Task prompt :: Once you find the line below that has "The Mandelbrot set is", output it and every line after it exactly, stopping after the line that has "This is an online", with no pictures.

Data extracts ::

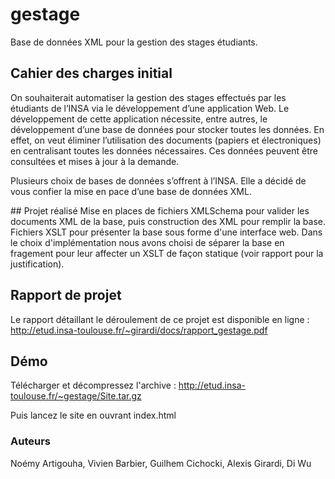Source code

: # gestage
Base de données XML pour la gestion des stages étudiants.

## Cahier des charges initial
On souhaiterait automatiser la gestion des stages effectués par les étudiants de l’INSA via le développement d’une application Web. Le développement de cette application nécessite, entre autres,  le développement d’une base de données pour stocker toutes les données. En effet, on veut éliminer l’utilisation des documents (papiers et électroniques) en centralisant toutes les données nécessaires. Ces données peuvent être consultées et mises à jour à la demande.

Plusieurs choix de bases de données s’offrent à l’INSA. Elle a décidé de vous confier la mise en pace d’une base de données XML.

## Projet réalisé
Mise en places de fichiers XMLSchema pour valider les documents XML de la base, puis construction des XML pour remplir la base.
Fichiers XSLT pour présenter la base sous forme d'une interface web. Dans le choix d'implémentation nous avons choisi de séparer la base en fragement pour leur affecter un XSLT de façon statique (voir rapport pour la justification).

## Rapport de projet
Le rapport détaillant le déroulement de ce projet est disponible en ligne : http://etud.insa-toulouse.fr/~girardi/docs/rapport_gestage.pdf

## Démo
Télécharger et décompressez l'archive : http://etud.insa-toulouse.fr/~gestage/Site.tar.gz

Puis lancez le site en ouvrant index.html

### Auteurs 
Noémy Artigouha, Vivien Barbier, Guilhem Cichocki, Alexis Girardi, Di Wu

==

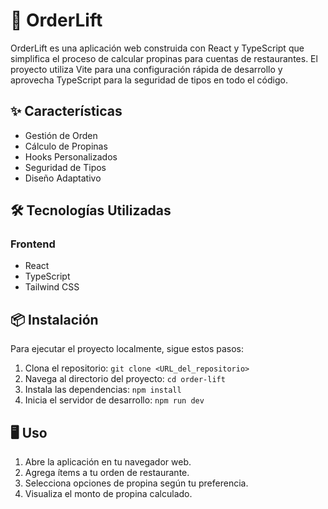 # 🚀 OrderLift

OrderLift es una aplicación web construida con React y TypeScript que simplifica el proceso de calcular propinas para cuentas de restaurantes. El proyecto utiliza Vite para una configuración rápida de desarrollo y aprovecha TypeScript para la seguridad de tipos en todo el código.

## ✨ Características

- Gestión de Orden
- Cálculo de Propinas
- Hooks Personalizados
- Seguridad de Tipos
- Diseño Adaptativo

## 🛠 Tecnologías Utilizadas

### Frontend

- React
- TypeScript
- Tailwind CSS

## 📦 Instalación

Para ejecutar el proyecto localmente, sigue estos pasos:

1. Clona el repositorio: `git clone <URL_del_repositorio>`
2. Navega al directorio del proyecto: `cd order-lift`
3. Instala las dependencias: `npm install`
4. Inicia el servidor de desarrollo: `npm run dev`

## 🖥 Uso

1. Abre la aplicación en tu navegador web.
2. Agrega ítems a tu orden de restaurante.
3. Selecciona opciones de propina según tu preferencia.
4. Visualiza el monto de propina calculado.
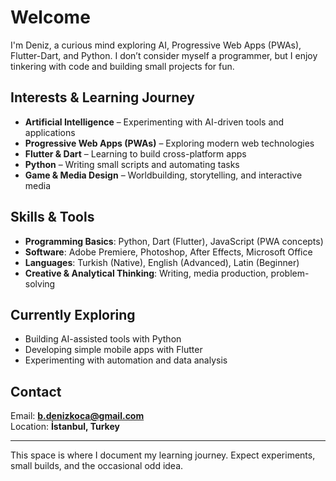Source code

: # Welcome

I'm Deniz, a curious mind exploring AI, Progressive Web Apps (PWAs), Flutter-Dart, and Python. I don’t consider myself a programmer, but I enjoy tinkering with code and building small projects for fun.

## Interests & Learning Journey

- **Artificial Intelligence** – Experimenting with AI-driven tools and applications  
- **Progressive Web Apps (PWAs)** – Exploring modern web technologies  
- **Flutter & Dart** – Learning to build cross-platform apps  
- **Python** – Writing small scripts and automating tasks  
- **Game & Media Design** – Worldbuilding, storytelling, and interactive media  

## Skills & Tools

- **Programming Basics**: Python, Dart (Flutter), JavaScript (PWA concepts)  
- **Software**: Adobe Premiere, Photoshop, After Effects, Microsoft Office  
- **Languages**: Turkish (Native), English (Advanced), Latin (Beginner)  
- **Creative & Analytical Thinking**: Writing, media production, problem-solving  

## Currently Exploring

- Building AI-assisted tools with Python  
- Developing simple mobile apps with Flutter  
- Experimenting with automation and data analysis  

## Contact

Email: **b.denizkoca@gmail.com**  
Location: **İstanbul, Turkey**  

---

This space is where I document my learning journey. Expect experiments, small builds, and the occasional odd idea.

==

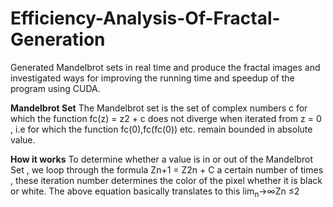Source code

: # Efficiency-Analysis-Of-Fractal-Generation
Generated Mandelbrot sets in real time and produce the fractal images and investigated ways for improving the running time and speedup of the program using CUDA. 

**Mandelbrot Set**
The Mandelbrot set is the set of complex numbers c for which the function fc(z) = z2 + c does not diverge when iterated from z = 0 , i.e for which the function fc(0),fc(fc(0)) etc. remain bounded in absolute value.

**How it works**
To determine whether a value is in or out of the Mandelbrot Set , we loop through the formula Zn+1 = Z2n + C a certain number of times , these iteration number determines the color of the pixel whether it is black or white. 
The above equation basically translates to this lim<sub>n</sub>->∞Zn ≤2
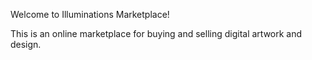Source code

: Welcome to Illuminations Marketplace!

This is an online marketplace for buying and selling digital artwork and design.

Answer below ::
The Mandelbrot set is the set of complex numbers c for which the function fc(z) = z2 + c does not diverge when iterated from z = 0 , i.e for which the function fc(0),fc(fc(0)) etc. remain bounded in absolute value.

**How it works**
To determine whether a value is in or out of the Mandelbrot Set , we loop through the formula Zn+1 = Z2n + C a certain number of times , these iteration number determines the color of the pixel whether it is black or white. 
The above equation basically translates to this lim<sub>n</sub>->∞Zn ≤2
Source code

: Welcome to Illuminations Marketplace!

This is an online marketplace for buying and selling digital artwork and design.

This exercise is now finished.